Ещё два года Елена прожила в родительском доме. Без особых радостей, но и без больших печалей, в каждодневных трудах и заботах. Как-то в мае поехала на велосипеде на дневную дойку. Корова у них отелилась в тот год поздно, в апреле. Если днём не подоить, вечером – не раздоишь, вымя разопрёт, как барабан. Да и растеряет молоко по дороге. Дневная дойка в мае не обременительная – жары особой ещё нет, слепни не одолевают, поэтому коровы стоят спокойно. Птицы щебечут, зелень молодая глаза радует. И не только глаза, сердце тоже наполняется майской радостью и надеждой на что-то хорошее.
Коров уже пригнали на поляну. Одни, которые, не ждали своих хозяек, лежали полукругом. Другие, стояли, переминаясь с ноги на ногу и поглядывали, вытянув морды, на дорогу. Всем видом выражая нетерпение и досаду: «Скорее бы подоиться, лечь да отдохнуть».
Пастух сидел на взгорочке и обедал, не выпуская стадо из вида. Елена, хоть и виделась с ним утром, когда сгоняла корову, поздоровалась ещё раз. Ленька Волков пас за сестру, Светку Голосистую. Её наградили таким прозвищем за звонкий голос. Перепеть её в частушках не удавалось никому в деревне. Ни перепеть, ни переплясать. Но это на гуляньях. А так, по жизни, она была женщиной злой, расчётливой, выгоды своей никогда не упускала, могла и от чужой отхватить кусочек, другой.

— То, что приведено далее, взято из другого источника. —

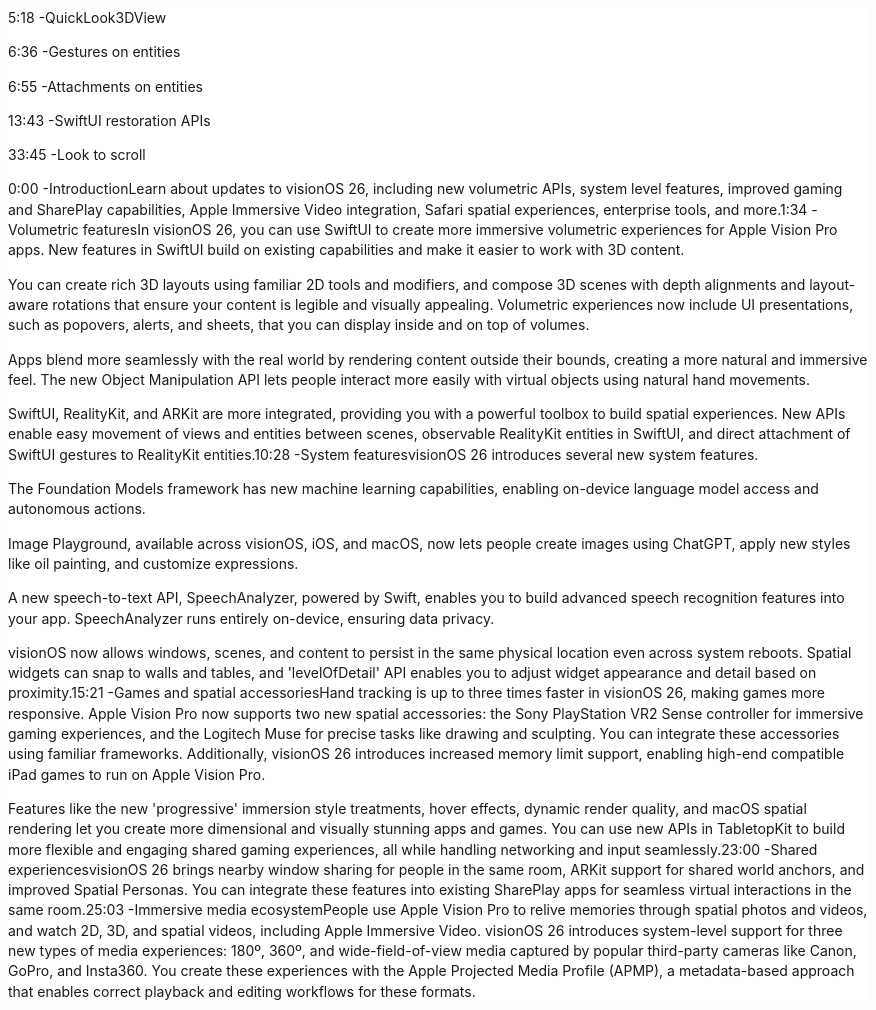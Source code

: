 5:18 -QuickLook3DView

6:36 -Gestures on entities

6:55 -Attachments on entities

13:43 -SwiftUI restoration APIs

33:45 -Look to scroll

0:00 -IntroductionLearn about updates to visionOS 26, including new volumetric APIs, system level features, improved gaming and SharePlay capabilities, Apple Immersive Video integration, Safari spatial experiences, enterprise tools, and more.1:34 -Volumetric featuresIn visionOS 26, you can use SwiftUI to create more immersive volumetric experiences for Apple Vision Pro apps. New features in SwiftUI build on existing capabilities and make it easier to work with 3D content.

You can create rich 3D layouts using familiar 2D tools and modifiers, and compose 3D scenes with depth alignments and layout-aware rotations that ensure your content is legible and visually appealing. Volumetric experiences now include UI presentations, such as popovers, alerts, and sheets, that you can display inside and on top of volumes.

Apps blend more seamlessly with the real world by rendering content outside their bounds, creating a more natural and immersive feel. The new Object Manipulation API lets people interact more easily with virtual objects using natural hand movements.

SwiftUI, RealityKit, and ARKit are more integrated, providing you with a powerful toolbox to build spatial experiences. New APIs enable easy movement of views and entities between scenes, observable RealityKit entities in SwiftUI, and direct attachment of SwiftUI gestures to RealityKit entities.10:28 -System featuresvisionOS 26 introduces several new system features.

The Foundation Models framework has new machine learning capabilities, enabling on-device language model access and autonomous actions. 

Image Playground, available across visionOS, iOS, and macOS, now lets people create images using ChatGPT, apply new styles like oil painting, and customize expressions.

A new speech-to-text API, SpeechAnalyzer, powered by Swift, enables you to build advanced speech recognition features into your app. SpeechAnalyzer runs entirely on-device, ensuring data privacy.

visionOS now allows windows, scenes, and content to persist in the same physical location even across system reboots. Spatial widgets can snap to walls and tables, and 'levelOfDetail' API enables you to adjust widget appearance and detail based on proximity.15:21 -Games and spatial accessoriesHand tracking is up to three times faster in visionOS 26, making games more responsive. Apple Vision Pro now supports two new spatial accessories: the Sony PlayStation VR2 Sense controller for immersive gaming experiences, and the Logitech Muse for precise tasks like drawing and sculpting. You can integrate these accessories using familiar frameworks. Additionally, visionOS 26 introduces increased memory limit support, enabling high-end compatible iPad games to run on Apple Vision Pro.

Features like the new 'progressive' immersion style treatments, hover effects, dynamic render quality, and macOS spatial rendering let you create more dimensional and visually stunning apps and games. You can use new APIs in TabletopKit to build more flexible and engaging shared gaming experiences, all while handling networking and input seamlessly.23:00 -Shared experiencesvisionOS 26 brings nearby window sharing for people in the same room, ARKit support for shared world anchors, and improved Spatial Personas. You can integrate these features into existing SharePlay apps for seamless virtual interactions in the same room.25:03 -Immersive media ecosystemPeople use Apple Vision Pro to relive memories through spatial photos and videos, and watch 2D, 3D, and spatial videos, including Apple Immersive Video. visionOS 26 introduces system-level support for three new types of media experiences: 180º, 360º, and wide-field-of-view media captured by popular third-party cameras like Canon, GoPro, and Insta360. You create these experiences with the Apple Projected Media Profile (APMP), a metadata-based approach that enables correct playback and editing workflows for these formats.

Елена слышала в магазине, что, брат Светки, Лёнька вернулся из тюрьмы. Живёт пока у сестры, но собирается обихаживать дом, который остался ему от матери.
Лёнька подошёл, когда Елена прилаживала бидончик с молоком на багажник велосипеда:
– Лен, а я тебя сразу не узнал. Какая ты красивая стала, ладная. В армию-то уходил, ты ещё в школу бегала. Худющая была, посмотреть не на что. Только глазищи и косы помню.
Что, кроме армии, он ещё и десять лет в тюрьме отсидел, а за это время многих можно забыть, не стал говорить. И, правда, зачем ворошить. Отсидел своё, а может, не своё. Светка десять лет на каждом углу кричала, что понапрасну Лёнька сидит, чужую вину взял на себя.
Перед Еленой стоял высокий, плечистый мужик. В смоляных волосах искрами проблескивала седина, а глаза… Елена то ли взлетела в майское небо, то ли утонула в синей бездне. А, когда он случайно коснулся её руки, она совсем пропала. Нежность большой мозолистой руки разрядом ударила в сердце, и оно, удивившись, совсем сбилось с привычного ритма. Замирало, трепетало, ухалось вниз, возвращалось на место и выбивало морзянкой: «Прижмись к нему так, чтобы я услышало стук его сердца, дай услышать, если не сделаешь этого – умру. Умру от одиночества».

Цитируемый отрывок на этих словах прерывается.